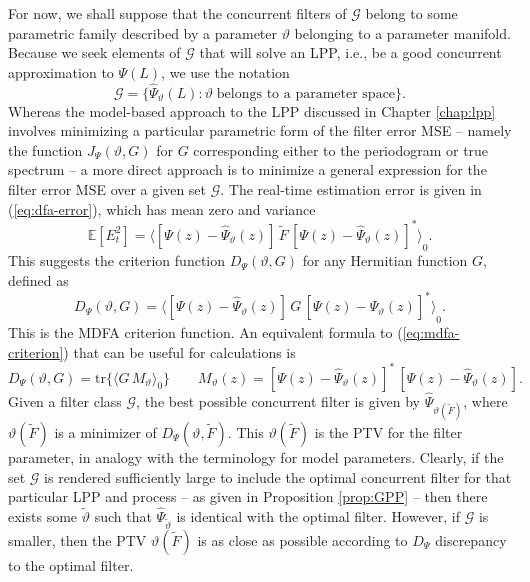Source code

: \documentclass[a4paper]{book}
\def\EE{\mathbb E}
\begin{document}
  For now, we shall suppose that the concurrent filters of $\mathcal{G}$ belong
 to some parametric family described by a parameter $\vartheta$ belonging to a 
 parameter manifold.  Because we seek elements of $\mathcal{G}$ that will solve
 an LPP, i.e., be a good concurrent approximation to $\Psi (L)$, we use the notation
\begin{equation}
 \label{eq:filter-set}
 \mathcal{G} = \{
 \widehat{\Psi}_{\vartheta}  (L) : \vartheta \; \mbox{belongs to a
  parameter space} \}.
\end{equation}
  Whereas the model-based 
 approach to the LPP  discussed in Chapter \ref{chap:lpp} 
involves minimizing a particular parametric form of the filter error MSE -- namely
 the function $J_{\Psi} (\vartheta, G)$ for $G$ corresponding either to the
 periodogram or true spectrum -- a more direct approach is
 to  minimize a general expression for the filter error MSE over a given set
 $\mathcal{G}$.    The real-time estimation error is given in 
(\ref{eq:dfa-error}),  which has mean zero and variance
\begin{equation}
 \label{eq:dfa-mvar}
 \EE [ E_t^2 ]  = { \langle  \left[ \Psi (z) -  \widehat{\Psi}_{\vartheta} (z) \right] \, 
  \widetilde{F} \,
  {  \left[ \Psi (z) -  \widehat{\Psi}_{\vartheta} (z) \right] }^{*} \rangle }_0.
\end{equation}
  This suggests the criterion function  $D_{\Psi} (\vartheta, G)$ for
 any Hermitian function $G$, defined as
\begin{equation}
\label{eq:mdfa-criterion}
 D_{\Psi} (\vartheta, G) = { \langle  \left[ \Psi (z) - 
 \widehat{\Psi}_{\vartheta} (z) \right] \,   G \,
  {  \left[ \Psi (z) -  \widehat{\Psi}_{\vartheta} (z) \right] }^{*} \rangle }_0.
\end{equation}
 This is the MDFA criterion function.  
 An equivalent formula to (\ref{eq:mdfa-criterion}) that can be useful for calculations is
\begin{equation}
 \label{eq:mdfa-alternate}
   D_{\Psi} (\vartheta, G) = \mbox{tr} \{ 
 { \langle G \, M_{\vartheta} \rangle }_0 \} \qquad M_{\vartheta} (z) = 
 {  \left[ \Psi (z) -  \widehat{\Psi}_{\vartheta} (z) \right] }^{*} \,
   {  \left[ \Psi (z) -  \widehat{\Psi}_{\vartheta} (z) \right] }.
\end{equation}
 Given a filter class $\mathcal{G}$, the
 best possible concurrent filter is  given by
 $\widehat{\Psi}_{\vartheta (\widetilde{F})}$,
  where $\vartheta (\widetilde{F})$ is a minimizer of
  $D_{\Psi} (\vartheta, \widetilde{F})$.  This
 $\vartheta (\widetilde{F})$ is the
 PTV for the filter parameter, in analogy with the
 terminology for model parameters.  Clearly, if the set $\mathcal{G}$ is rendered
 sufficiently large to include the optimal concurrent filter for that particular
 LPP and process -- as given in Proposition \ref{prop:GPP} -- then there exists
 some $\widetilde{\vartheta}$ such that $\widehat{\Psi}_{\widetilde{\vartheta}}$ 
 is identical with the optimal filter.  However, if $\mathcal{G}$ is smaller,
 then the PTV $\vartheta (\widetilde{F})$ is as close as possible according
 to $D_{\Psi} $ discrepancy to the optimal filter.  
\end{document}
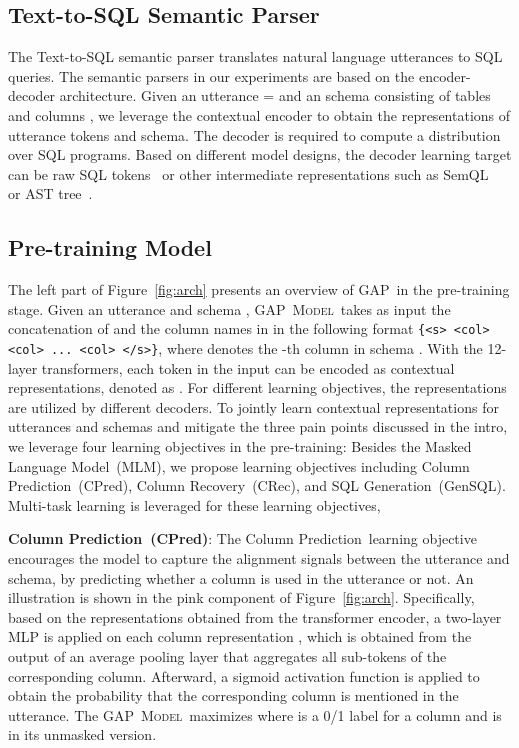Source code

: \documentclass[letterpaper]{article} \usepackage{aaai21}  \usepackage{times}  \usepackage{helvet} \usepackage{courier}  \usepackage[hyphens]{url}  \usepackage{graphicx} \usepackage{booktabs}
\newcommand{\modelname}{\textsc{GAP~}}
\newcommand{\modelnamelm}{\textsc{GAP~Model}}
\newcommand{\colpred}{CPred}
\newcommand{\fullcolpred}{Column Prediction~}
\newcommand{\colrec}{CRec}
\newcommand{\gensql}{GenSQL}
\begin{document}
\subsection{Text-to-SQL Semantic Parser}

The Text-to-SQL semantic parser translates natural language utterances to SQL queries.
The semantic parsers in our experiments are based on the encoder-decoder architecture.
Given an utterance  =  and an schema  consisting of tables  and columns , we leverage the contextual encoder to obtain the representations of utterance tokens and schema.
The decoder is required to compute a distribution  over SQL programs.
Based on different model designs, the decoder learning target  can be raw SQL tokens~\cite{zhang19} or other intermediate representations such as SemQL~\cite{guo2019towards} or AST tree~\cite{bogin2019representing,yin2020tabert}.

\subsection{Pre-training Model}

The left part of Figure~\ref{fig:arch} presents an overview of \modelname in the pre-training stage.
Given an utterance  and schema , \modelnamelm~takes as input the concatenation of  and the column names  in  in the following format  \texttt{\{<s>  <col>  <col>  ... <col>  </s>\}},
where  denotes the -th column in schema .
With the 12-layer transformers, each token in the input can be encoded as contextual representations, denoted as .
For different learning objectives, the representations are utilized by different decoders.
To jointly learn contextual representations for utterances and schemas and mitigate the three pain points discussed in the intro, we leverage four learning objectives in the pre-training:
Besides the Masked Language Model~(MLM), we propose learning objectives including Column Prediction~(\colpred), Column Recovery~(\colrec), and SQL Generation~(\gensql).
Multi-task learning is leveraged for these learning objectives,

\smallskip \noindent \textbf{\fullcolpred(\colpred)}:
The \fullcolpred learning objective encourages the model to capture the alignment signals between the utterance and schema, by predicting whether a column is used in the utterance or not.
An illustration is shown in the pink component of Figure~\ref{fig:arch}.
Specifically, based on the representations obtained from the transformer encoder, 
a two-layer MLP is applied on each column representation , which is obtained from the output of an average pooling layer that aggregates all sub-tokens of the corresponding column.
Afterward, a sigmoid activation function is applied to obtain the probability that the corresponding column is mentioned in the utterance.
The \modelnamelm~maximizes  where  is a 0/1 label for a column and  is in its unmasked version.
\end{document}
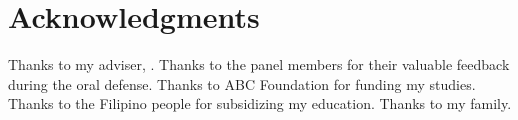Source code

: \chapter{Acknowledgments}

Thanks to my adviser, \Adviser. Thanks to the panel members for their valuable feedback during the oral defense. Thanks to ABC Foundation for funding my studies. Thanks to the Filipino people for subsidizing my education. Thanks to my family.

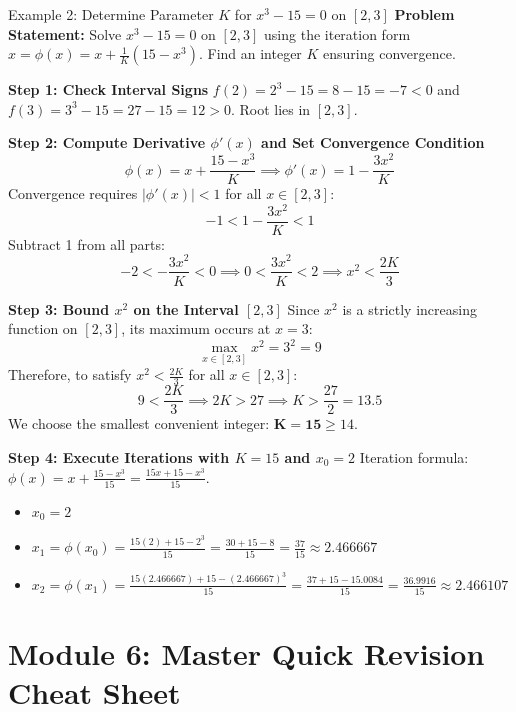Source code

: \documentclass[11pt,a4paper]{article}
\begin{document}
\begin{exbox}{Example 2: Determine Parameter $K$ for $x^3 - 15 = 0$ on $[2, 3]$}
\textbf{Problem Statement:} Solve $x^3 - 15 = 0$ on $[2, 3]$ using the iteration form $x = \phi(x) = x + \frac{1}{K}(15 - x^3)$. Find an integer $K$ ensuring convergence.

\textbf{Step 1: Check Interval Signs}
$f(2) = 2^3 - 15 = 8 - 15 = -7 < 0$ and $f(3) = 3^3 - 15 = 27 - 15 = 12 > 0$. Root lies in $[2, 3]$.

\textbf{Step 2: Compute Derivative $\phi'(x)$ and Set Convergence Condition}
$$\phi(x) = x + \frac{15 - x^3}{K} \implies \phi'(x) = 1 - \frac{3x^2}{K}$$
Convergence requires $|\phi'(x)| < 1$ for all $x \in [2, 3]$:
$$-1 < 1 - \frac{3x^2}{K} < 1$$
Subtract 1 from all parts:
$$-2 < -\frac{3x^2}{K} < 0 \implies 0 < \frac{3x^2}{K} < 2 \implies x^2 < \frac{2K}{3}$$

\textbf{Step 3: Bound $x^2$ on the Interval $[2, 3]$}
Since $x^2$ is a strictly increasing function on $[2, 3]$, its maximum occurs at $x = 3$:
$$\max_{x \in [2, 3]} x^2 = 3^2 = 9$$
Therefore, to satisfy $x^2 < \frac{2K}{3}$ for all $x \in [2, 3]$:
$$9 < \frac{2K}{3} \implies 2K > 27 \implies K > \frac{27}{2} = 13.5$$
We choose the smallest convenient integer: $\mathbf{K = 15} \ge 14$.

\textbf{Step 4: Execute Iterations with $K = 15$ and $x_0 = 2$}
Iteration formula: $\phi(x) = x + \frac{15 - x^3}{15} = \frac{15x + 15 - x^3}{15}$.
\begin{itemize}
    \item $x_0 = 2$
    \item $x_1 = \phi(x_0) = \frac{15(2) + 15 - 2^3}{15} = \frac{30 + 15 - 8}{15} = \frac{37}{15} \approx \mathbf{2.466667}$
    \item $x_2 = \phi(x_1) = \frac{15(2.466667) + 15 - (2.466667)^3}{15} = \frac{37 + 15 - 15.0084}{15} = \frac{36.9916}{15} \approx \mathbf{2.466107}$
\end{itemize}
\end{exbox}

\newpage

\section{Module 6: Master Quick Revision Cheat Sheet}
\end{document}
.....
__Your instructions__: Say how many lines of the data hold the string "from", with no other words in your reply.

__Response to this exercise__: 3